2015 has proven to be a pivotal year for the company. In addition to second seasons of the above series, it also launched I Do, a wedding-themed lifestyle series with Cotton Inc. as a sponsor, announced its first feature film Darken – which will be preceded by a free 20-part digital series – and launched a branded entertainment pitch contest with the Banff World Media Festival.

Smokebomb’s strategy follows a simple premise, says Bennett. “You have to give your audience something of value before you ask them for their money,” he says, referring to the difference between brand-sponsored content and product placement.

Putting creative first seems to be working. Smokebomb reports that 31% of Carmilla‘s audience purchased U by Kotex as a result of watching season one. The company also grew its YouTube channel, VervegirlTV, to just under 150,000 subscribers in 2015 from 3,000 in 2014.

Finding the secret to producing financially viable web content has not, however, been either easy or straightforward.
Previous web series ventures State of Syn and Backpackers both fought hard for buyers and audiences but ultimately did not find lasting success.

State of Syn in particular taught Smokebomb a lesson. The 8 x 6-minute series proved too easy for viewers to blaze through in one sitting and prompted a change in the company’s thinking. “There’s no exact mathematical equation for [sustained engagement], but there is a threshold of content you need to hit in order to build up any sort of repeat fan interest,” Bennett says.

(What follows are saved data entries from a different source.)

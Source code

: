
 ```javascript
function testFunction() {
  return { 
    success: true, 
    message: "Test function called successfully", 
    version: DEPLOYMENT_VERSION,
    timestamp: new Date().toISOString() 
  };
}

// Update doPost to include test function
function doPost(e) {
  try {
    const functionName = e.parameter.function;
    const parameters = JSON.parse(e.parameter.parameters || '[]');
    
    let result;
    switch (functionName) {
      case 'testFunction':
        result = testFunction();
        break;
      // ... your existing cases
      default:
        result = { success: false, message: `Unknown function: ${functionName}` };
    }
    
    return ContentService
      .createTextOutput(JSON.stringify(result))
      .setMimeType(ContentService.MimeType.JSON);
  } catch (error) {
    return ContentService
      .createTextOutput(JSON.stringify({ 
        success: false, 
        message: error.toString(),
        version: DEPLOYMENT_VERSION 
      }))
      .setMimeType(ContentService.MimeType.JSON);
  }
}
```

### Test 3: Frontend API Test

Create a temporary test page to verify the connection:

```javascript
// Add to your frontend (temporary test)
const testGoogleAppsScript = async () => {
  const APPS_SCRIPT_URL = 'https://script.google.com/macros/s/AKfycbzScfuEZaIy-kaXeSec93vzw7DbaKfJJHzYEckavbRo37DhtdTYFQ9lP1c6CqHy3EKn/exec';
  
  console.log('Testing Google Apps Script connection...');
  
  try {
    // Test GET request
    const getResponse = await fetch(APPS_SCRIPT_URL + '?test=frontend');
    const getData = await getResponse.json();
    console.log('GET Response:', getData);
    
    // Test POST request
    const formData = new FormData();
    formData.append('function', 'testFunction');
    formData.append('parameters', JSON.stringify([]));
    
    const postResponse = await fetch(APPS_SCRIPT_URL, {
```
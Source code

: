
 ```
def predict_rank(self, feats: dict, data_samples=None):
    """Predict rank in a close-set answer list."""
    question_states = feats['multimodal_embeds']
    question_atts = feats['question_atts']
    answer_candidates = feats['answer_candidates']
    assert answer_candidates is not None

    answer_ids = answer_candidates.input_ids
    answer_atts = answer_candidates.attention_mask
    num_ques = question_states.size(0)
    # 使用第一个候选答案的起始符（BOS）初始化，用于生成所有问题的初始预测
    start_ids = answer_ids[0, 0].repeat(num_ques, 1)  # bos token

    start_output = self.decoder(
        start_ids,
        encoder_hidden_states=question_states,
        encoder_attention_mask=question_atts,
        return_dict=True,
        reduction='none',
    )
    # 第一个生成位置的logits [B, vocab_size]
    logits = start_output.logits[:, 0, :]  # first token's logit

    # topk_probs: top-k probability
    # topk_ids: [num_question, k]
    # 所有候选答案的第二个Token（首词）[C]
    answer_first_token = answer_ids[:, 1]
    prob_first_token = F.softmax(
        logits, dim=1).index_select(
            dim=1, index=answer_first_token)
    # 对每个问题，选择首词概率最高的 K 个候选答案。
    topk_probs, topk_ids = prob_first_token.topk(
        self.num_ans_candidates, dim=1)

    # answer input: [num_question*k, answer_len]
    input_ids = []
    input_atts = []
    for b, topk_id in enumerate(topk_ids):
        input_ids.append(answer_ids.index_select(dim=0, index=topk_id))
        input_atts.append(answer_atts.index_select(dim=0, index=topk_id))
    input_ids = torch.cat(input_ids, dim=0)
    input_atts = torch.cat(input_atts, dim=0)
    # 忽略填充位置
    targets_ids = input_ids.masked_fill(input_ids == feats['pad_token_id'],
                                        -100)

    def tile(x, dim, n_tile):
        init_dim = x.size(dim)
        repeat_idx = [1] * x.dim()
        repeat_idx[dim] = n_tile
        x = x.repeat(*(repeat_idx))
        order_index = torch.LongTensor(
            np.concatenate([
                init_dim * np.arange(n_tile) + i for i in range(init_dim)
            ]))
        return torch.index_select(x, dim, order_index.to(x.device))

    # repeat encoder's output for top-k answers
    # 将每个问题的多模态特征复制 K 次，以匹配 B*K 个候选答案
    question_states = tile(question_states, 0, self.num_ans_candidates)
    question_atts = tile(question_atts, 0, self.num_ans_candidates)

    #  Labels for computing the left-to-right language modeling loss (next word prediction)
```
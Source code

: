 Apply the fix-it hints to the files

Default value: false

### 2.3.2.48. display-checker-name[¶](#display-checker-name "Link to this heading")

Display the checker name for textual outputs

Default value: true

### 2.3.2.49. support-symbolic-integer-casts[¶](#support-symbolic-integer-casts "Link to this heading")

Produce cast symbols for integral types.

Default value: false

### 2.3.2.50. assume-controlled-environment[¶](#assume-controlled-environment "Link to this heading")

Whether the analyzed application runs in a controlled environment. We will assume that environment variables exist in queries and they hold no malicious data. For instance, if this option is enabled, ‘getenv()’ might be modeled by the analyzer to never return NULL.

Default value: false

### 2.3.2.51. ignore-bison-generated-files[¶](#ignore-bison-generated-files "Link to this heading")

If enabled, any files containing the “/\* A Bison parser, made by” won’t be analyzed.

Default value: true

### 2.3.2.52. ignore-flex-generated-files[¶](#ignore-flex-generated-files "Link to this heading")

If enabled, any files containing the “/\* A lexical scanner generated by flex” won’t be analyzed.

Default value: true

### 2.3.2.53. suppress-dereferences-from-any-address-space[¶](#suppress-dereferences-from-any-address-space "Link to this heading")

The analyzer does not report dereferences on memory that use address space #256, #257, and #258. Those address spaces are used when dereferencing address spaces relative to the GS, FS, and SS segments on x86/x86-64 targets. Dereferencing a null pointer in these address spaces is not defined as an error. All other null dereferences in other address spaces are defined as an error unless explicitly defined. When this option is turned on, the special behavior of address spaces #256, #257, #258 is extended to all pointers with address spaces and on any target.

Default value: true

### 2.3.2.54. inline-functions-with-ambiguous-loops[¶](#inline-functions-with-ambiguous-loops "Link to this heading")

As such, the majority of Smokebomb’s new digital series play out over longer periods of time. “That is a basic, strategic choice we have made and it is allowing true fan engagement over months, as opposed to days or weeks,” he explains.

There’s also been a huge cultural shift towards YouTube on the business side.

“Eighteen months ago, [YouTube] just didn’t exist in the broadcasters’ lexicon. Today…the idea of going to where your audience is and understanding that your brand can exist outside the walls of your brand is something that, from my perspective, broadcasters are embracing,” says Bennett.

Lisa Godfrey, head of original content at Shaw Media, says Smokebomb has become very good at putting its money where its mouth is. Not only does it come to the table with brands attached to projects, it follows up with supporting data and takes the time to explain it. “For us, it’s finding out those analytics and understanding them. It’s educating us,” says Godfrey.

And while brand-funded web series are still not big business – Bennett notes that the company would have to make around a dozen digital series to compete with just one Shaftesbury TV series – it is building a slate of digital IP with TV pedigree, replete with pre-built fan bases and brands attached. Which, most would agree, is broadcaster gold in today’s competitive TV landscape.